(Collection entries)

______________________________

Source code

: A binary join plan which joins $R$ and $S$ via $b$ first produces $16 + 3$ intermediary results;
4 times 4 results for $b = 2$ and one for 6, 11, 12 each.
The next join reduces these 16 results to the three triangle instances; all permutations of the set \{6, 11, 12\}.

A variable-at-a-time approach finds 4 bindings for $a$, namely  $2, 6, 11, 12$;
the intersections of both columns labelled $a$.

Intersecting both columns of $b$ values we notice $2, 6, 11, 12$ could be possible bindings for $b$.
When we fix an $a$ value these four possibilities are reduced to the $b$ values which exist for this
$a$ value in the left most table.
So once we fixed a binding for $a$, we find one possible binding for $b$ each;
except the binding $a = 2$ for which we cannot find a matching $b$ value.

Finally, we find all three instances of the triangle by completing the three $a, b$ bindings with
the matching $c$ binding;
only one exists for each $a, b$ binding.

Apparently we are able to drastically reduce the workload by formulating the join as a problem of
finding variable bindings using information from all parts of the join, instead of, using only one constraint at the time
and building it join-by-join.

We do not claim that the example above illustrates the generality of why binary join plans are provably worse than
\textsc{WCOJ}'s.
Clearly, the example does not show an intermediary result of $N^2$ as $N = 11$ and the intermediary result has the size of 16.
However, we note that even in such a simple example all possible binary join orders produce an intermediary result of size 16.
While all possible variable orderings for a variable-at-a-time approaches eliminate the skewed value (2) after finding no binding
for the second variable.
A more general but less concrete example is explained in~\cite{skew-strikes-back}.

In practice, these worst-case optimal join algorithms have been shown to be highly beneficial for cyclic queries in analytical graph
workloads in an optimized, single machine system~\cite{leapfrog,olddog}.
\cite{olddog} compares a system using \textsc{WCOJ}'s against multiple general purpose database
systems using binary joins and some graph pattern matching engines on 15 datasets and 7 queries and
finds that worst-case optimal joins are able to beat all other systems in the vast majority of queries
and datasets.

______________________________

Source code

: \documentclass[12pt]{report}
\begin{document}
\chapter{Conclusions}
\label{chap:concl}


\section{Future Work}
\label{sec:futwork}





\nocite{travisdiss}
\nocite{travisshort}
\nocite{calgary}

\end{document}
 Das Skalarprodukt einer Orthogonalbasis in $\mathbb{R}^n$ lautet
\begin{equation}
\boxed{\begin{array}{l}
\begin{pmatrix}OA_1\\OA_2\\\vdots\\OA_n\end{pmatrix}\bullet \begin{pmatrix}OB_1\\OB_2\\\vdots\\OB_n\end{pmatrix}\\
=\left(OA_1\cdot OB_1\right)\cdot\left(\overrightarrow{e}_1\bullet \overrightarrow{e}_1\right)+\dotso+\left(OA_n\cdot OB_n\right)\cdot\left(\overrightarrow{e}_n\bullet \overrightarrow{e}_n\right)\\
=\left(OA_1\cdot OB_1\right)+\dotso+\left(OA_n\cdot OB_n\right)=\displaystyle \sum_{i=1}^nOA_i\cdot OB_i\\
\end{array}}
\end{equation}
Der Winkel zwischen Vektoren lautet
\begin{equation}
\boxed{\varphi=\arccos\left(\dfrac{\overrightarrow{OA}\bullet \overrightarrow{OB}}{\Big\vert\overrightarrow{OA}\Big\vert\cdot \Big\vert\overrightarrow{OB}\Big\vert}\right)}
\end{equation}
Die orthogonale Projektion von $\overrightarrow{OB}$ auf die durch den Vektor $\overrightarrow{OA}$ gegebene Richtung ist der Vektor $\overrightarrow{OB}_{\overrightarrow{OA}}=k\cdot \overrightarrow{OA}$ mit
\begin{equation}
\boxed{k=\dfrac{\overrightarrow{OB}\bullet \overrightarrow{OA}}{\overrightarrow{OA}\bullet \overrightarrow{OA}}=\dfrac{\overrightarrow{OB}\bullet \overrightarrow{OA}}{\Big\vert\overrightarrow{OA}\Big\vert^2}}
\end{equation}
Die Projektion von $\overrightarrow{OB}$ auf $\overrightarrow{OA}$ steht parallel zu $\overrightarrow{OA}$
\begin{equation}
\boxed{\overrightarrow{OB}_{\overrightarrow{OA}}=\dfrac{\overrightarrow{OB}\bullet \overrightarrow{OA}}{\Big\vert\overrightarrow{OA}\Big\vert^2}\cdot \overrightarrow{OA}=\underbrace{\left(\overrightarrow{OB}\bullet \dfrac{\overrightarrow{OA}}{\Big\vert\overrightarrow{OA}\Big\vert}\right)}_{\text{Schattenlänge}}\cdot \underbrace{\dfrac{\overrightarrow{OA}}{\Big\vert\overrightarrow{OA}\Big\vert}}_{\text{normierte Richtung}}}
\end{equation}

______________________________

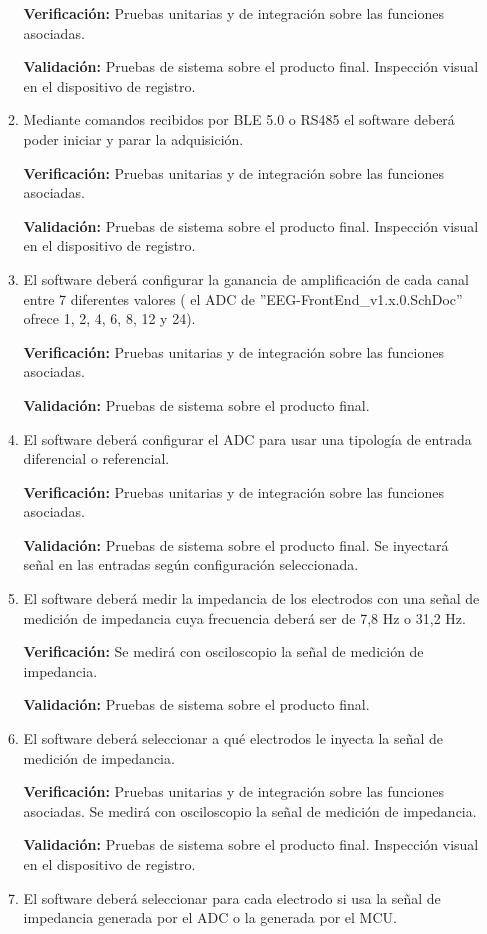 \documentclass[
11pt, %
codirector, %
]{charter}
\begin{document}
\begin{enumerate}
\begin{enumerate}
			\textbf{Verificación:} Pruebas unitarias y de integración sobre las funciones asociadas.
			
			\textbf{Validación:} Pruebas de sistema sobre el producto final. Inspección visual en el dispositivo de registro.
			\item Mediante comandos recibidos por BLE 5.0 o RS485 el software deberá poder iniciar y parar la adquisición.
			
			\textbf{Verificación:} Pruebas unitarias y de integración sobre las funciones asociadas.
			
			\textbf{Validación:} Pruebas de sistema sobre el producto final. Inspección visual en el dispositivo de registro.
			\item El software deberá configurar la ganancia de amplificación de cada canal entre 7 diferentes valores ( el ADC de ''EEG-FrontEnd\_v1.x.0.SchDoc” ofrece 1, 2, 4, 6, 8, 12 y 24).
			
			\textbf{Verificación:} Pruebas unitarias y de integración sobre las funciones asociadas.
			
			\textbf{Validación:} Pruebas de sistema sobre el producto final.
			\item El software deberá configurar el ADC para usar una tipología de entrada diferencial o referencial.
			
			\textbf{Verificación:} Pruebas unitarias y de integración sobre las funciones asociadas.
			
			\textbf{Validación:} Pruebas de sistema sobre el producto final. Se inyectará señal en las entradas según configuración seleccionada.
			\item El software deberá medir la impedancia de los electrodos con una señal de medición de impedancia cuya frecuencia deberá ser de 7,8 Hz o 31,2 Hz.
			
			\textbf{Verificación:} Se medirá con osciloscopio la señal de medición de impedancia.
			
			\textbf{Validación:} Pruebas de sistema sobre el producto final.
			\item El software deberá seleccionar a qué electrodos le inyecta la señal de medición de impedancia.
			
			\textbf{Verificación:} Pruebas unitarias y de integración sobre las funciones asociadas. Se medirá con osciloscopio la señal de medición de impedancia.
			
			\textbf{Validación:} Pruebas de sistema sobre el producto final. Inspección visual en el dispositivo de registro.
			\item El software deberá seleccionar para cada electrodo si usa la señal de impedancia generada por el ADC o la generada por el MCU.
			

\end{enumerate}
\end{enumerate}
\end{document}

______________________________

» Task: Copy the lines from the entries above in which the word "lautet" appears.

» Written response:
 Das Skalarprodukt einer Orthogonalbasis in $\mathbb{R}^n$ lautet
Der Winkel zwischen Vektoren lautet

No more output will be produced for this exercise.